Look for the line containing "the site (#87)" in the listing below. Retype that line and every subsequent line through the last one, and only those.
:: RECORDS FOR THIS TASK ::
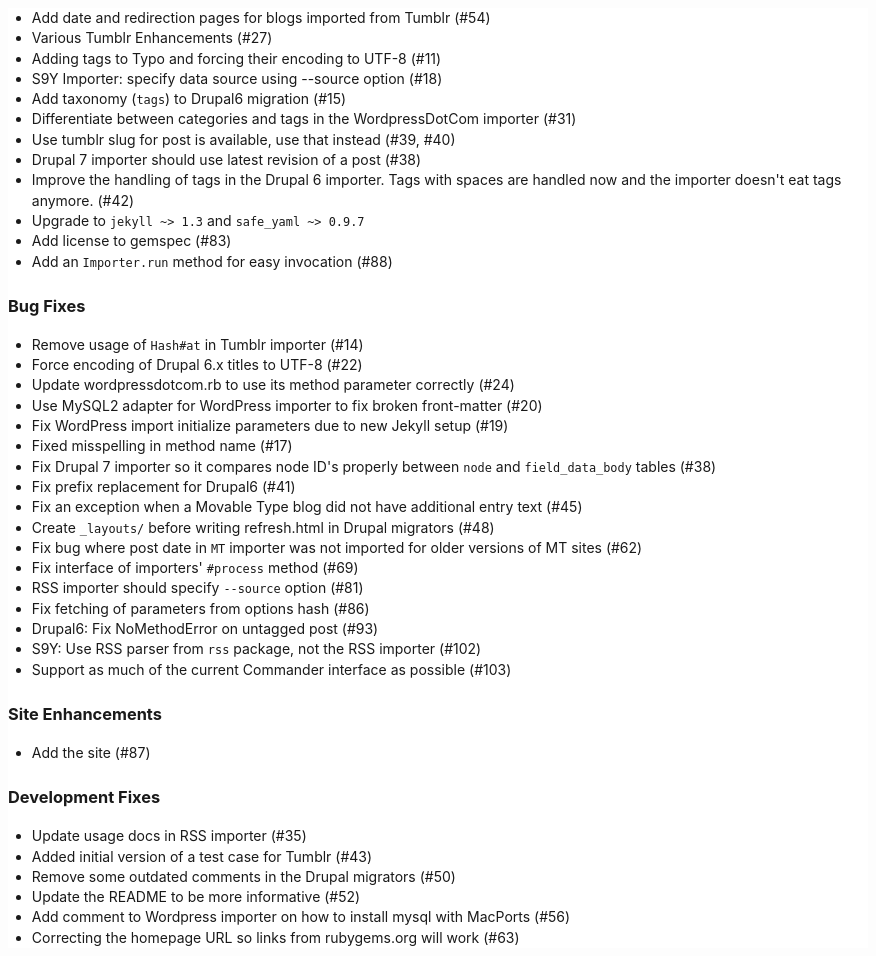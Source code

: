   * Add date and redirection pages for blogs imported from Tumblr (#54)
  * Various Tumblr Enhancements (#27)
  * Adding tags to Typo and forcing their encoding to UTF-8 (#11)
  * S9Y Importer: specify data source using --source option (#18)
  * Add taxonomy (`tags`) to Drupal6 migration (#15)
  * Differentiate between categories and tags in the WordpressDotCom importer (#31)
  * Use tumblr slug for post is available, use that instead (#39, #40)
  * Drupal 7 importer should use latest revision of a post (#38)
  * Improve the handling of tags in the Drupal 6 importer. Tags with spaces are handled now and the importer doesn't eat tags anymore. (#42)
  * Upgrade to `jekyll ~> 1.3` and `safe_yaml ~> 0.9.7`
  * Add license to gemspec (#83)
  * Add an `Importer.run` method for easy invocation (#88)

### Bug Fixes

  * Remove usage of `Hash#at` in Tumblr importer (#14)
  * Force encoding of Drupal 6.x titles to UTF-8 (#22)
  * Update wordpressdotcom.rb to use its method parameter correctly (#24)
  * Use MySQL2 adapter for WordPress importer to fix broken front-matter (#20)
  * Fix WordPress import initialize parameters due to new Jekyll setup (#19)
  * Fixed misspelling in method name (#17)
  * Fix Drupal 7 importer so it compares node ID's properly between `node` and `field_data_body` tables (#38)
  * Fix prefix replacement for Drupal6 (#41)
  * Fix an exception when a Movable Type blog did not have additional entry text (#45)
  * Create `_layouts/` before writing refresh.html in Drupal migrators (#48)
  * Fix bug where post date in `MT` importer was not imported for older versions of MT sites (#62)
  * Fix interface of importers' `#process` method (#69)
  * RSS importer should specify `--source` option (#81)
  * Fix fetching of parameters from options hash (#86)
  * Drupal6: Fix NoMethodError on untagged post (#93)
  * S9Y: Use RSS parser from `rss` package, not the RSS importer (#102)
  * Support as much of the current Commander interface as possible (#103)

### Site Enhancements

  * Add the site (#87)

### Development Fixes

  * Update usage docs in RSS importer (#35)
  * Added initial version of a test case for Tumblr (#43)
  * Remove some outdated comments in the Drupal migrators (#50)
  * Update the README to be more informative (#52)
  * Add comment to Wordpress importer on how to install mysql with MacPorts (#56)
  * Correcting the homepage URL so links from rubygems.org will work (#63)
:::
→ WORKED SOLUTION:
  * Add the site (#87)

### Development Fixes

  * Update usage docs in RSS importer (#35)
  * Added initial version of a test case for Tumblr (#43)
  * Remove some outdated comments in the Drupal migrators (#50)
  * Update the README to be more informative (#52)
  * Add comment to Wordpress importer on how to install mysql with MacPorts (#56)
  * Correcting the homepage URL so links from rubygems.org will work (#63)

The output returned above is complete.